John Wyatt

This article was written by Andrew Blume

Reliever John Wyatt may have been considered a journeyman reliever in his day, but his journeys led him to two fortuitous stops. One was in Boston, where he anchored the bullpen of the “Impossible Dream” Red Sox, who came within one game of winning their first World Series in nearly a half-century. The next year Wyatt found himself in Detroit as a bullpen contributor in the Tigers’ drive to the AL pennant. Though Detroit won the World Series that was denied Boston, Wyatt was not on the 25-man roster for the fall classic.

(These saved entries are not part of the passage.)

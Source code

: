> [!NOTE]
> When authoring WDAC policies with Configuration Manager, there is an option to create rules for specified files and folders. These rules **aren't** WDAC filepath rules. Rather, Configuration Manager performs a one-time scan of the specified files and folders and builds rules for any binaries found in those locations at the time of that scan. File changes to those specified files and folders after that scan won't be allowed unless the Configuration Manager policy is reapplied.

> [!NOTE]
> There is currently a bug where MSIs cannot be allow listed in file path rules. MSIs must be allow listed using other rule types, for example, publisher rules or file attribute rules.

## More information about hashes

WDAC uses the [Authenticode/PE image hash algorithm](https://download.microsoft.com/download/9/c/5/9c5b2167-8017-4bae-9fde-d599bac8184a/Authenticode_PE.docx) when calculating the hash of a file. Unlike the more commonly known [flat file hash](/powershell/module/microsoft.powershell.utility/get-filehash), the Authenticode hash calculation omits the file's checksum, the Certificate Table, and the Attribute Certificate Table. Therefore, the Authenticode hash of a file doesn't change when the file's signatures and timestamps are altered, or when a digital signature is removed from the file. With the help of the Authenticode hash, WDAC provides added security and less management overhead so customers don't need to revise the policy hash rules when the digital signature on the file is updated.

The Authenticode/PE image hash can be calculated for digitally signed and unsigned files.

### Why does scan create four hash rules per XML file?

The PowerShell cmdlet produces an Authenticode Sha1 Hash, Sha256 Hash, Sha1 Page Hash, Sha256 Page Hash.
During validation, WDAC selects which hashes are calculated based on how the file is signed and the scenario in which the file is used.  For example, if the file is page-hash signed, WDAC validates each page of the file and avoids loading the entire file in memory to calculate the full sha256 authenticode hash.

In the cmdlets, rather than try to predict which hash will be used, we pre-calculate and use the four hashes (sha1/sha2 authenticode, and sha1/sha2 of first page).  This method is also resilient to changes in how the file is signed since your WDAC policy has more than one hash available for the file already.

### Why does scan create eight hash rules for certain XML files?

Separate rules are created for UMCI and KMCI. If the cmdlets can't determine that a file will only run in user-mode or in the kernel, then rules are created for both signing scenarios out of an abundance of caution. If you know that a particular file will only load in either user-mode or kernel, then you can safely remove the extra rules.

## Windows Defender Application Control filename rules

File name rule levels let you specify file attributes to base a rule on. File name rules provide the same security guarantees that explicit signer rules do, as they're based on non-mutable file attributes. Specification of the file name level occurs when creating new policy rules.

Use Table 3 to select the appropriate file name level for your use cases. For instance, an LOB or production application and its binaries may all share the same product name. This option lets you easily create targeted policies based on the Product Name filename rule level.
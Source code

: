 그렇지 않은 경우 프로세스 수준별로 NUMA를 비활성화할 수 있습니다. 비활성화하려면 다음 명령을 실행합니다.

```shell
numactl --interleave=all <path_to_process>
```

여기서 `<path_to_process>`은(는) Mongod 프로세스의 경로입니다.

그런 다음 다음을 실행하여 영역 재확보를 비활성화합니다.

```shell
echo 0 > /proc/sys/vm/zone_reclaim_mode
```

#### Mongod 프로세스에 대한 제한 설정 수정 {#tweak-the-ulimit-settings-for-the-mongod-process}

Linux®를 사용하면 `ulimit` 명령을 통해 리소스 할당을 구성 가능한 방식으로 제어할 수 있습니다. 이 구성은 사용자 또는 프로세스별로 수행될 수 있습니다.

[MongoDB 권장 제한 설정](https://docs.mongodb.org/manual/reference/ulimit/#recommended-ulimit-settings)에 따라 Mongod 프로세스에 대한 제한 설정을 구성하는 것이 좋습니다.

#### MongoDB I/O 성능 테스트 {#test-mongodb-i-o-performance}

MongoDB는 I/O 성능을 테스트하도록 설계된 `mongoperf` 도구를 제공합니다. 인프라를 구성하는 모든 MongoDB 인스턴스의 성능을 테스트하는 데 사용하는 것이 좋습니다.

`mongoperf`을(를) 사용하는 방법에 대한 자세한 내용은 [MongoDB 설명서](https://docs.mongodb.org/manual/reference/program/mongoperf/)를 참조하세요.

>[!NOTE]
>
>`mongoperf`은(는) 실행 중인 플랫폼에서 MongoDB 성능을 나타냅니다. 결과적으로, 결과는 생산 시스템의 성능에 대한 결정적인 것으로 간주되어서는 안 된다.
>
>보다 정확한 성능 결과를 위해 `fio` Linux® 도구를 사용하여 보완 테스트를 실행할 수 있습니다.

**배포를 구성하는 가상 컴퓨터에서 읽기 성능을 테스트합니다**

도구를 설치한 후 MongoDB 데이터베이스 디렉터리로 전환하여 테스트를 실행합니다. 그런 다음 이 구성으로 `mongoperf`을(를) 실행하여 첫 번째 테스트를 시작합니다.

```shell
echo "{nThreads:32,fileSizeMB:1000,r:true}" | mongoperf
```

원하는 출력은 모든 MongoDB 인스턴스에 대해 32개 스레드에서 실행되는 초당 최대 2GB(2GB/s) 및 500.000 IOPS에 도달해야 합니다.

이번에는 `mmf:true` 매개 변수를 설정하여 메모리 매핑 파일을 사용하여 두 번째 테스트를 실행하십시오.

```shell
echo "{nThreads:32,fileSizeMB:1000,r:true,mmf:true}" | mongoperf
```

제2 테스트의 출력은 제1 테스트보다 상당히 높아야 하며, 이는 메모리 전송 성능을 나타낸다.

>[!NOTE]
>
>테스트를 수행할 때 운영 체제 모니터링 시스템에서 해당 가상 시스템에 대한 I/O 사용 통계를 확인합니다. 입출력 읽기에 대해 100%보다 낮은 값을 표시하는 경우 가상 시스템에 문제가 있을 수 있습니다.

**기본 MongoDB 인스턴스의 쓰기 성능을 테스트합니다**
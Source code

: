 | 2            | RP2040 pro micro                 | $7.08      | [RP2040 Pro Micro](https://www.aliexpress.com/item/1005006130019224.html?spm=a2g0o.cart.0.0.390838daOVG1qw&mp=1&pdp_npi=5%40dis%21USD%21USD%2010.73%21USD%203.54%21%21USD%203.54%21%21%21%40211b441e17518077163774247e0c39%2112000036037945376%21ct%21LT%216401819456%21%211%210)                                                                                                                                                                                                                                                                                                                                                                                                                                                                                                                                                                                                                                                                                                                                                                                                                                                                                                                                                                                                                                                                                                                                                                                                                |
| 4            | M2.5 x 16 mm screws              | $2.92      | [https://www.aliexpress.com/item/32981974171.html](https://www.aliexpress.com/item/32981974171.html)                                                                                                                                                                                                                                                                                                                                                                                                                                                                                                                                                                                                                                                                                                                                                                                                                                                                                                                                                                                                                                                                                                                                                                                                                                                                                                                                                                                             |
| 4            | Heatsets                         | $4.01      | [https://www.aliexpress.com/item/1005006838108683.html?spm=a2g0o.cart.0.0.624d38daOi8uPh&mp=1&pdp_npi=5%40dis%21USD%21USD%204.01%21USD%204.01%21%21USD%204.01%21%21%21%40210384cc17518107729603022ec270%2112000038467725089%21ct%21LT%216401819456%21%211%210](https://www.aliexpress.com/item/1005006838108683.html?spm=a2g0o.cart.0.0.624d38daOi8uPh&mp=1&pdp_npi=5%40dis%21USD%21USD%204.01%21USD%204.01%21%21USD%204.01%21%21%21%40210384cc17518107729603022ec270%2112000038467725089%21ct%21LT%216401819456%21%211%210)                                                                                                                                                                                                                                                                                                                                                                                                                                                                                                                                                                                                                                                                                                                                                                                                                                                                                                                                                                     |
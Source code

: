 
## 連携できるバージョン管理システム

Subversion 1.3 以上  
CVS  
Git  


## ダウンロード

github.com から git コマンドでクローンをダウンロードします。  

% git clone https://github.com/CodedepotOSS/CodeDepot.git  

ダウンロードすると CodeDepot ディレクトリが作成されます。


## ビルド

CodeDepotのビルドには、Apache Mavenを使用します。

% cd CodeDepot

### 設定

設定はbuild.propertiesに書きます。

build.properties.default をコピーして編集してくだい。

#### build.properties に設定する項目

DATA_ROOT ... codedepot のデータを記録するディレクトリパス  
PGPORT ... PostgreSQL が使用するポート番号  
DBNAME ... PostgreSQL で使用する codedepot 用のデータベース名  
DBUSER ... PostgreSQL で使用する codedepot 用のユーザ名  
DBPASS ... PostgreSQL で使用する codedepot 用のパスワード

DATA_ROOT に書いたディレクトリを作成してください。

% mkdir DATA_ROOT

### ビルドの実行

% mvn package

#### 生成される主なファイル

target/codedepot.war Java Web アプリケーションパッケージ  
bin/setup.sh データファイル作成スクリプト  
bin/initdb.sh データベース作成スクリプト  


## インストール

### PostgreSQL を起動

Johnathon Thomas Wyatt Jr. was born on April 19, 1935, in Chicago. He graduated from Hutchinson High School in Buffalo, New York, in 1953, though it certainly wasn’t an easy life. When he was 16 he worked racking balls in a billiards parlor and became a pretty good player. (On a four-hour layover in Atlanta on the way to his first spring training, he won $300.) Soon after, he took on a much more demanding job, Wyatt told Will McDonough: “I worked in a steel mill from 11 at night until 7 in the morning. I’d go right from work to school. After school I practiced football and wouldn’t get home until 6:30. Then I’d sleep four hours and my mother would wake me up to go to work in the steel mill again.” He added, “I did most of my sleeping in school.”1

Wyatt’s professional baseball career began in the Negro Leagues, starting with the Indianapolis Clowns of the Negro American League from 1953 to 1955. The 1954 Clowns, managed by future Hall of Famer Oscar Charleston in the final year of his career, won the Negro American League title. In 1954 Wyatt signed with the St. Louis Cardinals, the franchise he would later face in the 1967 World Series. Offered a $1,000 bonus, he leapt to sign. “I never had seen that kind of money in one lump sum and I wasn’t going to let it get away,” he reminisced.2 In 1954 he compiled a 12-11 record with a 5.08 ERA in 156 innings for Hannibal of the Class-D Mississippi-Ohio Valley League. In 1955, though, he spent the whole year playing again for the Clowns, having been released by the Cardinals.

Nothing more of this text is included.